一般的には、まず担当弁護士に説明を求め、それでも解決しない場合は所属弁護士会の市民窓口、紛議調停、懲戒手続などが検討されます。ただし、費用、事件処理、連絡状況、証拠関係によって結論は変わる可能性があります。具体的には所属会を確認して相談する必要があります。
一般的には、法律相談センターで相談した担当弁護士に依頼できる場合がありますが、必ず受任されるとは限りません。利益相反、専門性、事件内容、費用、弁護士の予定によって結論は変わる可能性があります。候補者を探す場合は、日弁連の弁護士検索なども確認する必要があります。
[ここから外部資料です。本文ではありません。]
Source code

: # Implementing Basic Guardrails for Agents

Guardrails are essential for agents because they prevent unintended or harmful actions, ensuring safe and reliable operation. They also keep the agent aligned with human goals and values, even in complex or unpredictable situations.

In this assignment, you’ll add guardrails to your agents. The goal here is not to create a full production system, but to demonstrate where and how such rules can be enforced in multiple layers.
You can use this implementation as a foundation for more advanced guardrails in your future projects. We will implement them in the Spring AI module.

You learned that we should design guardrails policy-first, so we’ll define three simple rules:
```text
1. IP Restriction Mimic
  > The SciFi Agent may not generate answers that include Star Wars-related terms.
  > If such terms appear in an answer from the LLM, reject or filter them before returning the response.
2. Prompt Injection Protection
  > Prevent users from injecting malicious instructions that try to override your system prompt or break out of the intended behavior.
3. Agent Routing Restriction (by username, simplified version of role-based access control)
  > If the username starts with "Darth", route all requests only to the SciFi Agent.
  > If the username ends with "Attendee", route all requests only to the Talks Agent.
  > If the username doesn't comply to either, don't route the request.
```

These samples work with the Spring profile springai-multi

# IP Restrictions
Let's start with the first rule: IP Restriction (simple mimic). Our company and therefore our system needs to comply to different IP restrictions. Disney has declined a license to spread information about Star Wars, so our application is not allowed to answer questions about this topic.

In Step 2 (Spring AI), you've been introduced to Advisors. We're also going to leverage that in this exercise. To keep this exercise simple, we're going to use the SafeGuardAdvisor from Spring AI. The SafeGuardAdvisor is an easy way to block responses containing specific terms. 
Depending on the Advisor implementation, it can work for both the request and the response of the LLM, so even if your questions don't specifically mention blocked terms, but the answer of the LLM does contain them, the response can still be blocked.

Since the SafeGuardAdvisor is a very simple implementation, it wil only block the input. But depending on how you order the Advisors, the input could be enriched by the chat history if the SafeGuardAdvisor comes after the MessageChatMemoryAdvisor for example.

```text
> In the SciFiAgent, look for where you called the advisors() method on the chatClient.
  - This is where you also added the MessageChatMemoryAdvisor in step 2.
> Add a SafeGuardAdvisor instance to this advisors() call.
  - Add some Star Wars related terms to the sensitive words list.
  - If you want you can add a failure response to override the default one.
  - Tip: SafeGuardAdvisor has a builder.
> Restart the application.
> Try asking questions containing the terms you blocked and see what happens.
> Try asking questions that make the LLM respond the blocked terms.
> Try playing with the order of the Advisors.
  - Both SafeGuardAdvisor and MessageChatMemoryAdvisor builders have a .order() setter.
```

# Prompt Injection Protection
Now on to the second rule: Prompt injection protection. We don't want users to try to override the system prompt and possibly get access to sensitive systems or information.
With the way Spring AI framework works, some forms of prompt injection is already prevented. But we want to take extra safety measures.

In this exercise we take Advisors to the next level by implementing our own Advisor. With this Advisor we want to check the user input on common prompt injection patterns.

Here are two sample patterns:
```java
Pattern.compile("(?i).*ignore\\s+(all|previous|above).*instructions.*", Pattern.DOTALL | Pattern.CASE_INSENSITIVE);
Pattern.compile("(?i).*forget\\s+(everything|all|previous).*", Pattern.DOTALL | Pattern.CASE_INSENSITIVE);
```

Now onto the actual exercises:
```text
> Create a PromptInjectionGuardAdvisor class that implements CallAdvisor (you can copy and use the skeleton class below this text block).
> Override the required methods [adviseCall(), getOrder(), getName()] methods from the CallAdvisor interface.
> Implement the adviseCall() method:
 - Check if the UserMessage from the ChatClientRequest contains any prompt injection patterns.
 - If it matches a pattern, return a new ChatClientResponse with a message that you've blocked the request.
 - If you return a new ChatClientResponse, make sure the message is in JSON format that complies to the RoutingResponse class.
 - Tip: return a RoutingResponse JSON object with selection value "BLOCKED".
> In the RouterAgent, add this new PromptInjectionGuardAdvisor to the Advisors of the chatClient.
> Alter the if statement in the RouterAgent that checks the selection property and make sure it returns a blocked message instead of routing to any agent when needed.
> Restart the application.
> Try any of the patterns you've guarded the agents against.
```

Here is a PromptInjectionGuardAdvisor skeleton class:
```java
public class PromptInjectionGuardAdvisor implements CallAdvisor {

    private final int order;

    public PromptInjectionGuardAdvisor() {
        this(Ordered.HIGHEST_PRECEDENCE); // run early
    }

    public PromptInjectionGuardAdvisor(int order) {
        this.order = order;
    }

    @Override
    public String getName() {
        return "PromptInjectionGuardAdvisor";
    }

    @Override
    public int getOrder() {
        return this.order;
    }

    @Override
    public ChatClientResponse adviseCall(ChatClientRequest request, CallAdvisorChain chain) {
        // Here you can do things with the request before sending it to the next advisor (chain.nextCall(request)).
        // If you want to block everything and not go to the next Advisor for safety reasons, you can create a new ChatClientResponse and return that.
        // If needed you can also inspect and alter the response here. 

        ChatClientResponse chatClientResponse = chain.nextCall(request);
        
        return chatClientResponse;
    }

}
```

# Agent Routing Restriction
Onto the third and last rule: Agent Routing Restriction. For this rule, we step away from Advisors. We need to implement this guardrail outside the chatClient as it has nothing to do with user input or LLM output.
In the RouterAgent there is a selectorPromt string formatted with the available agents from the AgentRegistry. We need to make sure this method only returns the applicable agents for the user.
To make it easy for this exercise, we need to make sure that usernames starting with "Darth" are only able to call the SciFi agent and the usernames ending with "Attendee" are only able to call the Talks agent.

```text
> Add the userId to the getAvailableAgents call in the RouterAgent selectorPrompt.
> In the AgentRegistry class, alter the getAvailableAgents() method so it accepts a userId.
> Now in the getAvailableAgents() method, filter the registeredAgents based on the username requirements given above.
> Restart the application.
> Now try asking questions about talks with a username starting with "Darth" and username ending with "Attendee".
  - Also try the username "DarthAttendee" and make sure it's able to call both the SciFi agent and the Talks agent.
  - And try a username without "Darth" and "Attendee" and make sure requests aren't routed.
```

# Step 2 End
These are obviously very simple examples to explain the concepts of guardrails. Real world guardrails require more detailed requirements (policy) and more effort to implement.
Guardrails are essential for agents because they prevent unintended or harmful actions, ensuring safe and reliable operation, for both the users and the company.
主要な主張、数値、手順、注意点を読みやすく整理します。
東京には三つの弁護士会があります。しかし、一般の相談者が最初に悩むべきことは、「東京弁護士会か、第一東京弁護士会か、第二東京弁護士会か」ではありません。
本当に重要なのは、次の五つです。
東京三弁護士会は、歴史的には別々の会ですが、法律相談センターや当番弁護士制度など、市民の利用場面では共同して機能している部分が多くあります。したがって、東京で弁護士相談を始める実務的な入口は、法律相談センター、法テラス、当番弁護士、民事家事当番弁護士、ADR、日弁連検索を、目的に応じて使い分けることです。
「東京の弁護士会は3つあるがどこに相談すればいいのか」という不安は、三会の名前を比較するだけでは解消しません。むしろ、自分の問題の種類、期限、費用、必要な手続を整理し、それに合った窓口を選ぶことが、最も確実な第一歩です。